Politically active lecturers, historians, and university employees who challenge the status quo are subject to a wide variety of measures from university authorities to curtail their political activities or limit the focus of academic inquiry. These measures, usually in the form of reprimands or warnings, serve to ensure that state university lecturers know that active participation in the political opposition threatens their livelihood and their position. Subsequently, a significant number of lecturers have moved from state to non-state institutions, either through the firing of the employee from the state institution or on the employee's own initiative. Nevertheless, while non-state institutions may be free from government interference in their day-to-day running, the private universities are under no illusion that they are autonomous entities. Non-state universities avoid politically sensitive subjects and, for example, actively dissuade their students from publishing a student newspaper for fear of attracting the attention of the state security services. In a telling example of the reach and influence of the state in the non-state university sector, several lecturers with whom a Human Rights Watch researcher spoke who had made the switch from state sector to private declined to give interviews, even under a guarantee of anonymity for fear of negative repercussions. One senior lecturer anxiously sought guarantees that a casual conversation with a Human Rights Watch researcher on the general condition of academic freedom in Belarus would go no further.

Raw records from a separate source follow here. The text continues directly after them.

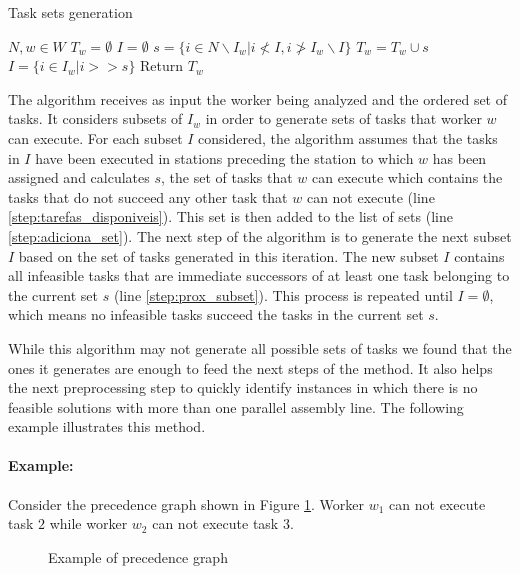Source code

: \documentclass{singlecol-new}
\begin{document}
\begin{algorithm}[!ht]
\caption{Task sets generation}
\label{alg:task_sets_generation}
\begin{algorithmic}[1]
\REQUIRE $ N, w \in W$ 
\STATE $T_w = \emptyset $
\STATE $I = \emptyset$
\REPEAT
		\STATE $s = \{i \in N\backslash I_w | i \not< I, i \not> I_w\backslash I\}$\label{step:tarefas_disponiveis}
		\STATE $T_w = T_w \cup s$\label{step:adiciona_set}
		\STATE $I = \{i \in I_w | i >> s\}$\label{step:prox_subset}
\STATE Return $T_w$
\end{algorithmic}
\end{algorithm}

The algorithm receives as input the worker being analyzed and the ordered set of tasks. It considers subsets of $I_w$ in order to generate sets of tasks that worker $w$ can execute. For each subset $I$ considered, the algorithm assumes that the tasks in $I$ have been executed in stations preceding the station to which $w$ has been assigned and calculates $s$, the set of tasks that $w$ can execute which contains the tasks that do not succeed any other task that $w$ can not execute (line \ref{step:tarefas_disponiveis}). This set is then added to the list of sets (line \ref{step:adiciona_set}). The next step of the algorithm is to generate the next subset $I$ based on the set of tasks generated in this iteration. The new subset $I$ contains all infeasible tasks that are immediate successors of at least one task belonging to the current set $s$ (line \ref{step:prox_subset}). This process is repeated until $I = \emptyset$, which means no infeasible tasks succeed the tasks in the current set $s$.

While this algorithm may not generate all possible sets of tasks we found that the ones it generates are enough to feed the next steps of the method. It also helps the next preprocessing step to quickly identify instances in which there is no feasible solutions with more than one parallel assembly line. The following example illustrates this method.

\paragraph{Example:} Consider the precedence graph shown in Figure \ref{fig:ex_grafo}. Worker $w_1$  can not execute task $2$ while worker $w_2$ can not execute task $3$.

\begin{figure}[!ht]
\centering
{}
\caption{Example of precedence graph}
\label{fig:ex_grafo}
\end{figure}
\end{document}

Politically active lecturers on fixed-term contracts in state universities a Human Rights Watch researcher spoke to expressed the fear that their political activity may result in their contracts not being renewed. Politically active tenured senior lecturers, who are reelected to their posts by their colleagues every five years expressed similar fears that their activity would negatively influence their reelection. Although this election is by secret ballot among staff, university staff with whom a Human Rights Watch researcher spoke made it clear that university authorities pressure them to influence the outcome against politically active members. One senior lecturer told Human Rights Watch that his full housing allocation - a privilege of the job - had been denied him because of his active opposition political activity. Privileges are clearly an easy tool with which to pressure faculty into conformity. Rectors in non-state universities are pressured by telephone by the government to ensure their staff conform and steer clear of opposition politics or to dismiss or demote particularly active or well-known lecturers.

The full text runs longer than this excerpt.